The projects in the report would cost taxpayers an estimated $24 billion. The Juneau Access road is projected by the state Department of Transportation to cost $265 million. Opponents have argued the project would cost significantly more.
"As few as 200,000 vehicle trips would occur on this highway every year - fewer than travel on the Washington Capital Beltway in one day - a number far too low to justify a project this expensive," the report said. "It would be far more reliable and cost-effective to maintain and upgrade existing ferry service."
DOT confirmed the traffic estimate.
Advocates of the 65-mile road say the state ultimately will save money by reducing the recurring costs of running ferries up and down Lynn Canal.
Sandy Williams, a former DOT administrator and chairman of the transportation committee for the Juneau Chamber of Commerce, said Southeast is losing population and representation in the Legislature. And with chronic budget deficits, lawmakers in other parts of the state don't want to continue subsidizing the ferry system at its current level, he said.
It costs about $80 million on any given year to run the ferry system, about half of which is paid for in ticket sales and other AMHS revenues, according to DOT preconstruction engineer Pat Kemp.
"All of a sudden the realization is going to come to the Legislature that they are running at a deficit of $43 million, or something to that effect," Williams said. "That's a lot of money when you're talking about cutting education and social programs and whatever else."
Emily Ferry, of the Southeast Alaska Conservation Council, said the local environmental advocacy group nominated the project to be spotlighted in the national report.
"To expect the U.S. taxpayer to continue to fund these types of projects is pretty unrealistic," she said, adding that Alaska already receives $7 in federal transportation money for every $1 it pays in taxes.
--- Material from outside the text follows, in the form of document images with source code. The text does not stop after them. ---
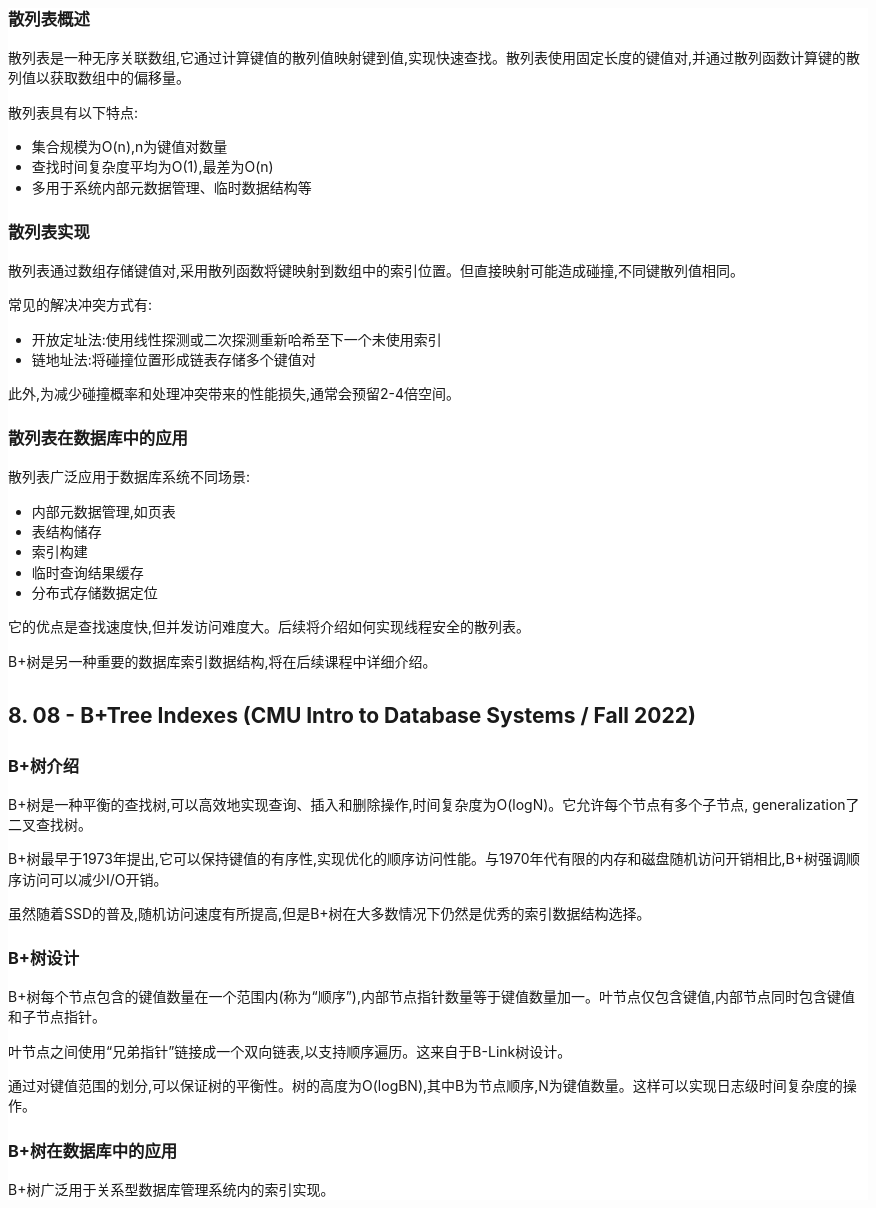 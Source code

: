 ### 散列表概述

散列表是一种无序关联数组,它通过计算键值的散列值映射键到值,实现快速查找。散列表使用固定长度的键值对,并通过散列函数计算键的散列值以获取数组中的偏移量。

散列表具有以下特点:

- 集合规模为O(n),n为键值对数量
- 查找时间复杂度平均为O(1),最差为O(n)
- 多用于系统内部元数据管理、临时数据结构等

### 散列表实现

散列表通过数组存储键值对,采用散列函数将键映射到数组中的索引位置。但直接映射可能造成碰撞,不同键散列值相同。

常见的解决冲突方式有:

- 开放定址法:使用线性探测或二次探测重新哈希至下一个未使用索引
- 链地址法:将碰撞位置形成链表存储多个键值对

此外,为减少碰撞概率和处理冲突带来的性能损失,通常会预留2-4倍空间。

### 散列表在数据库中的应用

散列表广泛应用于数据库系统不同场景:

- 内部元数据管理,如页表
- 表结构储存
- 索引构建
- 临时查询结果缓存
- 分布式存储数据定位

它的优点是查找速度快,但并发访问难度大。后续将介绍如何实现线程安全的散列表。

B+树是另一种重要的数据库索引数据结构,将在后续课程中详细介绍。

## 8. 08 - B+Tree Indexes (CMU Intro to Database Systems / Fall 2022)

### B+树介绍

B+树是一种平衡的查找树,可以高效地实现查询、插入和删除操作,时间复杂度为O(logN)。它允许每个节点有多个子节点, generalization了二叉查找树。

B+树最早于1973年提出,它可以保持键值的有序性,实现优化的顺序访问性能。与1970年代有限的内存和磁盘随机访问开销相比,B+树强调顺序访问可以减少I/O开销。

虽然随着SSD的普及,随机访问速度有所提高,但是B+树在大多数情况下仍然是优秀的索引数据结构选择。

### B+树设计

B+树每个节点包含的键值数量在一个范围内(称为“顺序”),内部节点指针数量等于键值数量加一。叶节点仅包含键值,内部节点同时包含键值和子节点指针。

叶节点之间使用“兄弟指针”链接成一个双向链表,以支持顺序遍历。这来自于B-Link树设计。

通过对键值范围的划分,可以保证树的平衡性。树的高度为O(logBN),其中B为节点顺序,N为键值数量。这样可以实现日志级时间复杂度的操作。

### B+树在数据库中的应用

B+树广泛用于关系型数据库管理系统内的索引实现。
When asked why the rest of the country should pay for a road that could be used by fewer than a quarter of a million people annually, Williams said: "I guess you go back - is it justified to build any road in Alaska? I think it could be justified because when you start talking about user benefits to the traveling public and you're getting into a whole lot more than I've seen in the reports. They haven't taken into account the time it takes, which is money. Time is money."
Ferry said it doesn't make sense to build a road, considering the state will soon begin operating a new $36 million fast ferry in Lynn Canal.
Williams sees it differently: "But you see what it does; it (would provide) service for other folks that can't get road access. I mean, Sitka now could have daily service. They've been fighting for daily service for years and they can't get it."
DOT engineer Kemp said the state still is conducting an environmental impact review of the project, which has a number of alternatives, including improved ferry service, a road up the west side of Lynn Canal to Haines, and no action. The report is expected to be released in August.